| What the exercise asks |
From the first line down to the one containing "functions may generate", reproduce the entries below exactly and leave out the pictures.

| Task material |
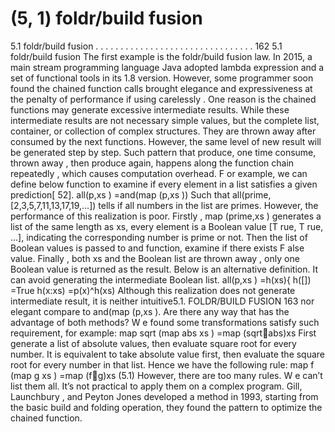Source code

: # (5, 1) foldr/build fusion

5.1 foldr/build fusion . . . . . . . . . . . . . . . . . . . . . . . . . . . . . . . . 162
5.1 foldr/build fusion
The first example is the foldr/build fusion law. In 2015, a main stream programming
language Java adopted lambda expression and a set of functional tools in its 1.8 version.
However, some programmer soon found the chained function calls brought elegance and
expressiveness at the penalty of performance if using carelessly . One reason is the chained
functions may generate excessive intermediate results. While these intermediate results
are not necessary simple values, but the complete list, container, or collection of complex
structures. They are thrown away after consumed by the next functions. However, the
same level of new result will be generated step by step. Such pattern that produce,
one time consume, thrown away , then produce again, happens along the function chain
repeatedly , which causes computation overhead.
F or example, we can define below function to examine if every element in a list satisfies
a given prediction[ 52].
all(p,xs ) =and(map (p,xs ))
Such that all(prime, [2,3,5,7,11,13,17,19,...]) tells if all numbers in the list are
primes. However, the performance of this realization is poor. Firstly , map (prime,xs )
generates a list of the same length as xs, every element is a Boolean value [T rue, T rue,
...], indicating the corresponding number is prime or not. Then the list of Boolean values
is passed to and function, examine if there exists F alse value. Finally , both xs and the
Boolean list are thrown away , only one Boolean value is returned as the result.
Below is an alternative definition. It can avoid generating the intermediate Boolean
list.
all(p,xs ) =h(xs){
h([]) =True
h(x:xs) =p(x)^h(xs)
Although this realization does not generate intermediate result, it is neither intuitive5.1. FOLDR/BUILD FUSION 163
nor elegant compare to and(map (p,xs ). Are there any way that has the advantage of
both methods? W e found some transformations satisfy such requirement, for example:
map sqrt (map abs xs ) =map (sqrtabs)xs
First generate a list of absolute values, then evaluate square root for every number. It
is equivalent to take absolute value first, then evaluate the square root for every number
in that list. Hence we have the following rule:
map f (map g xs ) =map (fg)xs (5.1)
However, there are too many rules. W e can’t list them all. It’s not practical to apply
them on a complex program. Gill, Launchbury , and Peyton Jones developed a method
in 1993, starting from the basic build and folding operation, they found the pattern to
optimize the chained function.
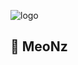 ![logo](https://media.discordapp.net/attachments/863327063150166027/889015193626095627/Anime_Gifs.gif)

## 🍖 MeoNz
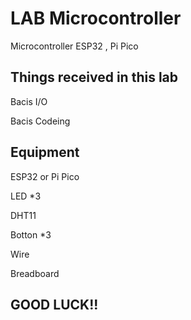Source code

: 
# LAB Microcontroller

Microcontroller ESP32 , Pi Pico

Things received in this lab
-
Bacis I/O

Bacis Codeing

Equipment
-

ESP32 or Pi Pico

LED *3

DHT11

Botton *3

Wire 

Breadboard

GOOD LUCK!!
-



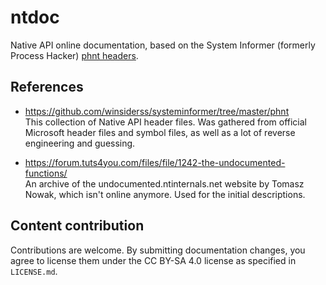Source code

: # ntdoc

Native API online documentation, based on the System Informer (formerly Process
Hacker) [phnt
headers](https://github.com/winsiderss/systeminformer/tree/master/phnt).

## References

* https://github.com/winsiderss/systeminformer/tree/master/phnt \
  This collection of Native API header files. Was gathered from official
  Microsoft header files and symbol files, as well as a lot of reverse
  engineering and guessing.

* https://forum.tuts4you.com/files/file/1242-the-undocumented-functions/ \
  An archive of the undocumented.ntinternals.net website by Tomasz Nowak, which
  isn't online anymore. Used for the initial descriptions.

## Content contribution

Contributions are welcome. By submitting documentation changes, you agree to
license them under the CC BY-SA 4.0 license as specified in `LICENSE.md`.
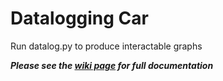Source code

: # Datalogging Car

Run datalog.py to produce interactable graphs

***Please see the [wiki page](https://github.com/NathanBunge/Datalogging_WRX/wiki) for full documentation***
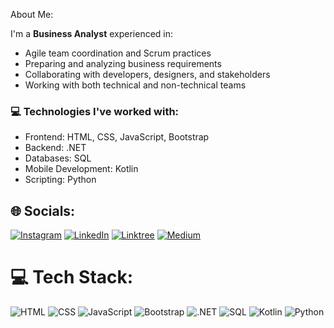 About Me:

I'm a **Business Analyst** experienced in:
- Agile team coordination and Scrum practices  
- Preparing and analyzing business requirements  
- Collaborating with developers, designers, and stakeholders  
- Working with both technical and non-technical teams

### 💻 Technologies I've worked with:
- Frontend: HTML, CSS, JavaScript, Bootstrap  
- Backend: .NET  
- Databases: SQL  
- Mobile Development: Kotlin  
- Scripting: Python



## 🌐 Socials:
[![Instagram](https://img.shields.io/badge/Instagram-%23E4405F.svg?logo=Instagram&logoColor=white)](https://www.instagram.com/ibrahimkayatepe/) 
[![LinkedIn](https://img.shields.io/badge/LinkedIn-%230077B5.svg?logo=linkedin&logoColor=white)](https://www.linkedin.com/in/ibrahim-kayatepe-061609164/) 
[![Linktree](https://img.shields.io/badge/Linktree-39E09B?logo=linktree&logoColor=white)](https://linktr.ee/ibo9966)
[![Medium](https://img.shields.io/badge/Medium-12100E?logo=medium&logoColor=white)](https://medium.com/@ibrahimkayatepe9966)


# 💻 Tech Stack:

![HTML](https://img.shields.io/badge/html-%23E34F26.svg?style=for-the-badge&logo=html5&logoColor=white)
![CSS](https://img.shields.io/badge/css-%231572B6.svg?style=for-the-badge&logo=css3&logoColor=white)
![JavaScript](https://img.shields.io/badge/javascript-%23F7DF1E.svg?style=for-the-badge&logo=javascript&logoColor=black)
![Bootstrap](https://img.shields.io/badge/bootstrap-%23563D7C.svg?style=for-the-badge&logo=bootstrap&logoColor=white)
![.NET](https://img.shields.io/badge/.NET-512BD4?style=for-the-badge&logo=dotnet&logoColor=white)
![SQL](https://img.shields.io/badge/SQL-4479A1?style=for-the-badge&logo=mysql&logoColor=white)
![Kotlin](https://img.shields.io/badge/kotlin-%230095D5.svg?style=for-the-badge&logo=kotlin&logoColor=white)
![Python](https://img.shields.io/badge/python-3670A0?style=for-the-badge&logo=python&logoColor=ffdd54)
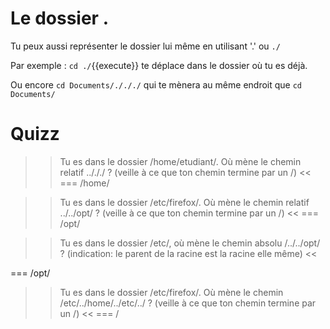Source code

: 
# Le dossier  .

Tu peux aussi représenter le dossier lui même en utilisant '.' ou `./`

Par exemple : `cd ./`{{execute}} te déplace dans le dossier où tu es déjà.

Ou encore `cd Documents/./././` qui te mènera au même endroit que `cd Documents/`

# Quizz

>> Tu es dans le dossier /home/etudiant/. Où mène le chemin relatif ../././ ? (veille à ce que ton chemin termine par un /) <<
=== /home/

>> Tu es dans le dossier /etc/firefox/. Où mène le chemin relatif ../../opt/ ? (veille à ce que ton chemin termine par un /) <<
=== /opt/

>> Tu es dans le dossier /etc/, où mène le chemin absolu /../../opt/ ? (indication: le parent de la racine est la racine elle même) <<

=== /opt/

>> Tu es dans le dossier /etc/firefox/. Où mène le chemin /etc/../home/../etc/../ ? (veille à ce que ton chemin termine par un /) <<
=== /
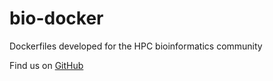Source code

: # bio-docker

Dockerfiles developed for the HPC bioinformatics community

Find us on [GitHub](https://github.com/marcodelapierre/bio-docker)
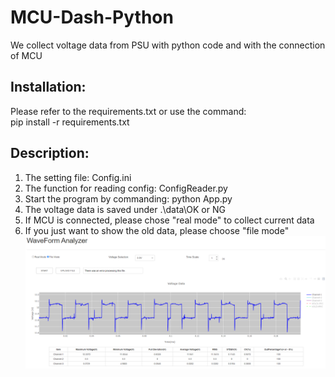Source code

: # MCU-Dash-Python
We collect voltage data from PSU with python code and with the connection of MCU

## Installation:

Please refer to the requirements.txt or use the command:  
pip install -r requirements.txt  

## Description:

1. The setting file: Config.ini  
2. The function for reading config: ConfigReader.py  
3. Start the program by commanding:  python App.py  
4. The voltage data is saved under .\data\OK or NG  
5. If MCU is connected, please chose "real mode" to collect current data  
6. If you just want to show the old data, please choose "file mode"  
![image](https://github.com/ChengWeiGu/MCU-Dash-Python/blob/main/Display.PNG)  

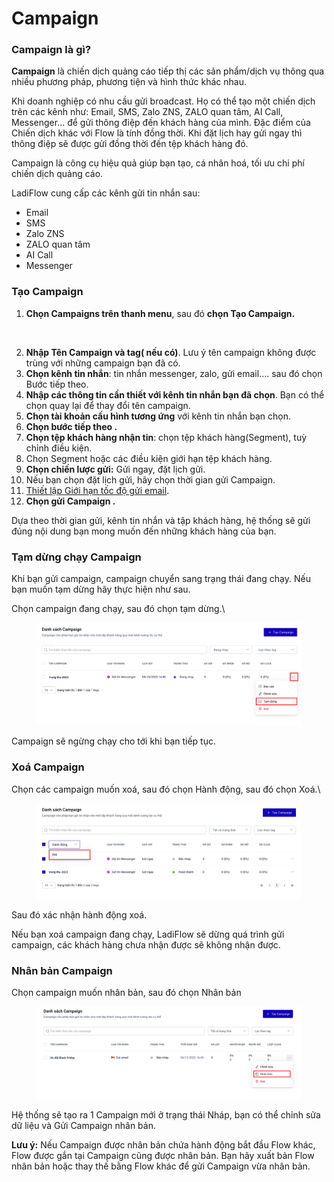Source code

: # Campaign

### Campaign là gì?

**Campaign** là chiến dịch quảng cáo tiếp thị các sản phẩm/dịch vụ thông qua nhiều phương pháp, phương tiện và hình thức khác nhau.

Khi doanh nghiệp có nhu cầu gửi broadcast. Họ có thể tạo một chiến dịch trên các kênh như: Email, SMS, Zalo ZNS, ZALO quan tâm, AI Call, Messenger... để gửi thông điệp đến khách hàng của mình. Đặc điểm của Chiến dịch khác với Flow là tính đồng thời. Khi đặt lịch hay gửi ngay thì thông điệp sẽ được gửi đồng thời đến tệp khách hàng đó.

Campaign là công cụ hiệu quả giúp bạn tạo, cá nhân hoá, tối ưu chi phí chiến dịch quảng cáo.

LadiFlow cung cấp các kênh gửi tin nhắn sau:

* Email
* SMS
* Zalo ZNS
* &#x20;ZALO quan tâm
* &#x20;AI Call
* Messenger

### Tạo Campaign

1. **Chọn Campaigns trên thanh menu**, sau đó **chọn Tạo Campaign.**

<figure><img src="../.gitbook/assets/tạo campaign (1).png" alt=""><figcaption></figcaption></figure>

2. **Nhập Tên Campaign và tag( nếu có)**. Lưu ý tên campaign không được trùng với những campaign bạn đã có.
3. **Chọn kênh tin nhắn**: tin nhắn messenger, zalo, gửi email.... sau đó chọn Bước tiếp theo.
4. **Nhập các thông tin cần thiết với kênh tin nhắn bạn đã chọn**. Bạn có thể chọn quay lại để thay đổi tên campaign.
5. **Chọn tài khoản cấu hình tương ứng** với kênh tin nhắn bạn chọn.
6. **Chọn bước tiếp theo .**
7. **Chọn tệp khách hàng nhận tin**: chọn tệp khách hàng(Segment), tuỳ chỉnh điều kiện.
8. Chọn Segment hoặc các điều kiện giới hạn tệp khách hàng.
9. **Chọn chiến lược gửi:** Gửi ngay, đặt lịch gửi.
10. &#x20;Nếu bạn chọn đặt lịch gửi, hãy chọn thời gian gửi Campaign.
11. [Thiết lập Giới hạn tốc độ gửi email](gioi-han-toc-do-gui-chien-dich-email-dang-bao-tri.md).
12. **Chọn gửi Campaign .**

Dựa theo thời gian gửi, kênh tin nhắn và tập khách hàng, hệ thống sẽ gửi đúng nội dung bạn mong muốn đến những khách hàng của bạn.&#x20;

### Tạm dừng chạy Campaign

Khi bạn gửi campaign, campaign chuyển sang trạng thái đang chạy. Nếu bạn muốn tạm dừng hãy thực hiện như sau.

Chọn campaign đang chạy, sau đó chọn tạm dừng.\


<figure><img src="../.gitbook/assets/image (552).png" alt=""><figcaption></figcaption></figure>

Campaign sẽ ngừng chạy cho tới khi bạn tiếp tục.

### Xoá Campaign

Chọn các campaign muốn xoá, sau đó chọn Hành động, sau đó chọn Xoá.\


<figure><img src="../.gitbook/assets/image (553).png" alt=""><figcaption></figcaption></figure>

Sau đó xác nhận hành động xoá.

Nếu bạn xoá campaign đang chạy, LadiFlow sẽ dừng quá trình gửi campaign, các khách hàng chưa nhận được sẽ không nhận được.

### Nhân bản Campaign

Chọn campaign muốn nhân bản, sau đó chọn Nhân bản

<figure><img src="../.gitbook/assets/image (306).png" alt=""><figcaption></figcaption></figure>

Hệ thống sẽ tạo ra 1 Campaign mới ở trạng thái Nháp, bạn có thể chỉnh sửa dữ liệu và Gửi Campaign nhân bản.

**Lưu ý:** Nếu Campaign được nhân bản chứa hành động bắt đầu Flow khác, Flow được gắn tại Campaign cũng được nhân bản. Bạn hãy xuất bản Flow nhân bản hoặc thay thế bằng Flow khác để gửi Campaign vừa nhân bản.
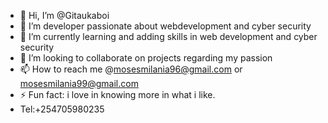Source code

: - 👋 Hi, I’m @Gitaukaboi
- 👀 I’m developer passionate about webdevelopment and cyber security
- 🌱 I’m currently learning and adding skills in web development and cyber security
- 💞️ I’m looking to collaborate on projects regarding my passion
- 📫 How to reach me @mosesmilania96@gmail.com or mosesmilania99@gmail.com
- ⚡ Fun fact: i love in knowing more in what i like.
- Tel:+254705980235
<!---
Gitaukaboi/Gitaukaboi is a ✨ special ✨ repository because its `README.md` (this file) appears on your GitHub profile.
You can click the Preview link to take a look at your changes.
--->
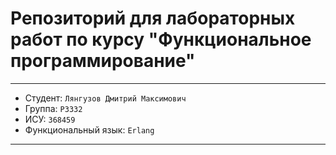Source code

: # Репозиторий для лабораторных работ по курсу "Функциональное программирование"

---

* Студент: `Лянгузов Дмитрий Максимович`
* Группа: `P3332`
* ИСУ: `368459`
* Функциональный язык: `Erlang`

---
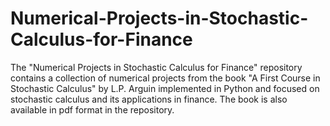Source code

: # Numerical-Projects-in-Stochastic-Calculus-for-Finance

The "Numerical Projects in Stochastic Calculus for Finance" repository contains a collection of numerical projects from the book "A First Course in Stochastic Calculus" by L.P. Arguin implemented in Python and focused on stochastic calculus and its applications in finance. The book is also available in pdf format in the repository.

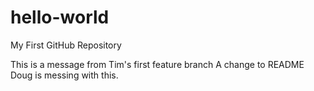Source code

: # hello-world
My First GitHub Repository

This is a message from Tim's first feature branch
A change to README
Doug is messing with this.
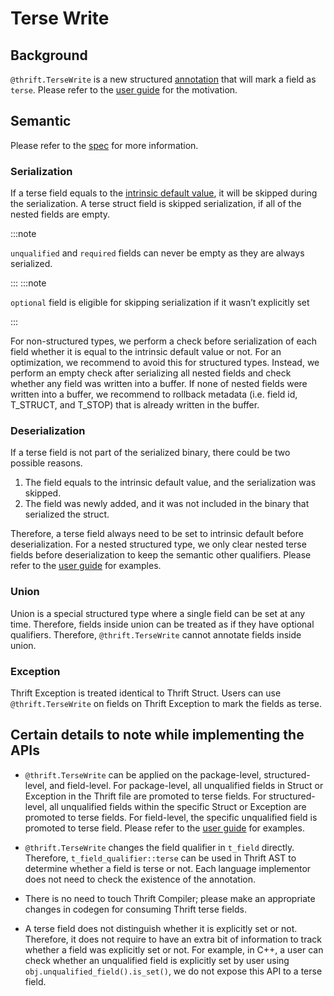 # Terse Write

## Background

`@thrift.TerseWrite` is a new structured [annotation](../idl/annotations#thrift-annotations) that will mark a field as `terse`.  Please refer to the [user guide](../features/terse-write) for the motivation.

## Semantic

Please refer to the [spec](../idl/field-qualifiers#fields-annotated-with-thrifttersewrite) for more information.

### Serialization

If a terse field equals to the [intrinsic default value](../idl/#default-values), it will be skipped during the serialization.  A terse struct field is skipped serialization, if all of the nested fields are empty.


:::note

`unqualified` and `required` fields can never be empty as they are always serialized.

:::
:::note

`optional` field is eligible for skipping serialization if it wasn’t explicitly set

:::

For non-structured types, we perform a check before serialization of each field whether it is equal to the intrinsic default value or not. For an optimization, we recommend to avoid this for structured types. Instead, we perform an empty check after serializing all nested fields and check whether any field was written into a buffer. If none of nested fields were written into a buffer, we recommend to rollback metadata (i.e.  field id, T_STRUCT, and T_STOP) that is already written in the buffer.

### Deserialization

If a terse field is not part of the serialized binary, there could be two possible reasons.

1. The field equals to the intrinsic default value, and the serialization was skipped.
2. The field was newly added, and it was not included in the binary that serialized the struct.

Therefore, a terse field always need to be set to intrinsic default before deserialization. For a nested structured type, we only clear nested terse fields before deserialization to keep the semantic other qualifiers. Please refer to the [user guide](../features/terse-write/#custom-default) for examples.



### Union

Union is a special structured type where a single field can be set at any time. Therefore, fields inside union can be treated as if they have optional qualifiers. Therefore, `@thrift.TerseWrite` cannot annotate fields inside union.

### Exception

Thrift Exception is treated identical to Thrift Struct. Users can use `@thrift.TerseWrite` on fields on Thrift Exception to mark the fields as terse.

## Certain details to note while implementing the APIs

* `@thrift.TerseWrite` can be applied on the package-level, structured-level, and field-level. For package-level, all unqualified fields in Struct or Exception in the Thrift file are promoted to terse fields. For structured-level, all unqualified fields within the specific Struct or Exception are promoted to terse fields. For field-level, the specific unqualified field is promoted to terse field. Please refer to the [user guide](../features/terse-write) for examples.

* `@thrift.TerseWrite` changes the field qualifier in `t_field` directly. Therefore, `t_field_qualifier::terse` can be used in Thrift AST to determine whether a field is terse or not. Each language implementor does not need to check the existence of the annotation.
* There is no need to touch Thrift Compiler; please make an appropriate changes in codegen for consuming Thrift terse fields.
* A terse field does not distinguish whether it is explicitly set or not. Therefore, it does not require to have an extra bit of information to track whether a field was explicitly set or not. For example, in C++, a user can check whether an unqualified field is explicitly set by user using `obj.unqualified_field().is_set()`, we do not expose this API to a terse field.
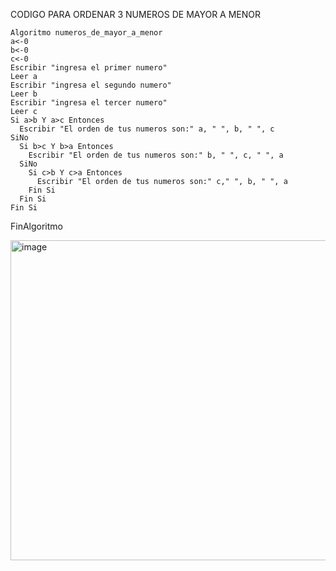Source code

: CODIGO PARA ORDENAR 3 NUMEROS DE MAYOR A MENOR 

    Algoritmo numeros_de_mayor_a_menor
    a<-0
    b<-0
    c<-0
    Escribir "ingresa el primer numero"
    Leer a
    Escribir "ingresa el segundo numero"
    Leer b
    Escribir "ingresa el tercer numero"
    Leer c
    Si a>b Y a>c Entonces
      Escribir "El orden de tus numeros son:" a, " ", b, " ", c
    SiNo
      Si b>c Y b>a Entonces
        Escribir "El orden de tus numeros son:" b, " ", c, " ", a
      SiNo
        Si c>b Y c>a Entonces
          Escribir "El orden de tus numeros son:" c," ", b, " ", a
        Fin Si
      Fin Si
    Fin Si


  FinAlgoritmo      

<img width="512" alt="image" src="https://user-images.githubusercontent.com/113805099/195227048-bc48e8c8-5a27-4859-bf6c-e70103aa88d8.png"> 

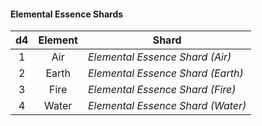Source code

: #### Elemental Essence Shards
|  d4 | Element | Shard                             |
|:---:|:-------:|-----------------------------------|
|  1  |   Air   | *Elemental Essence Shard (Air)*   |
|  2  |  Earth  | *Elemental Essence Shard (Earth)* |
|  3  |   Fire  | *Elemental Essence Shard (Fire)*  |
|  4  |  Water  | *Elemental Essence Shard (Water)* |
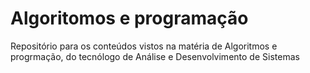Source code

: # Algoritomos e programação
Repositório para os conteúdos vistos na matéria de Algoritmos e progrmação, do tecnólogo de Análise e Desenvolvimento de Sistemas 
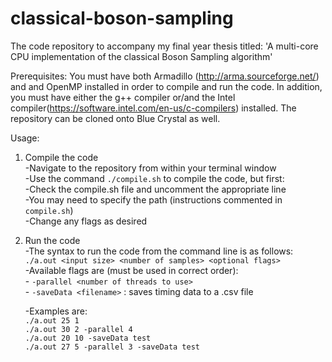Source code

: # classical-boson-sampling
The code repository to accompany my final year thesis titled: 'A multi-core CPU implementation of the classical Boson Sampling algorithm'

Prerequisites:
You must have both Armadillo (http://arma.sourceforge.net/) and and OpenMP installed in order to compile and run the code.
In addition, you must have either the g++ compiler or/and the Intel compiler(https://software.intel.com/en-us/c-compilers) installed.
The repository can be cloned onto Blue Crystal as well.

Usage:
1. Compile the code <br>
    -Navigate to the repository from within your terminal window <br>
    -Use the command `./compile.sh` to compile the code, but first: <br>
        -Check the compile.sh file and uncomment the appropriate line <br>
        -You may need to specify the path (instructions commented in `compile.sh`) <br>
        -Change any flags as desired

2. Run the code <br>
    -The syntax to run the code from the command line is as follows: <br>
    `./a.out <input size> <number of samples> <optional flags>` <br>
    -Available flags are (must be used in correct order): <br>
        - `-parallel <number of threads to use>` <br>
        - `-saveData <filename>` : saves timing data to a .csv file

    -Examples are: <br>
        `./a.out 25 1` <br>
        `./a.out 30 2 -parallel 4` <br>
        `./a.out 20 10 -saveData test` <br>
        `./a.out 27 5 -parallel 3 -saveData test` <br>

| Answer to this task |
Source code

: # (5, 1) foldr/build fusion

5.1 foldr/build fusion . . . . . . . . . . . . . . . . . . . . . . . . . . . . . . . . 162
5.1 foldr/build fusion
The first example is the foldr/build fusion law. In 2015, a main stream programming
language Java adopted lambda expression and a set of functional tools in its 1.8 version.
However, some programmer soon found the chained function calls brought elegance and
expressiveness at the penalty of performance if using carelessly . One reason is the chained
functions may generate excessive intermediate results. While these intermediate results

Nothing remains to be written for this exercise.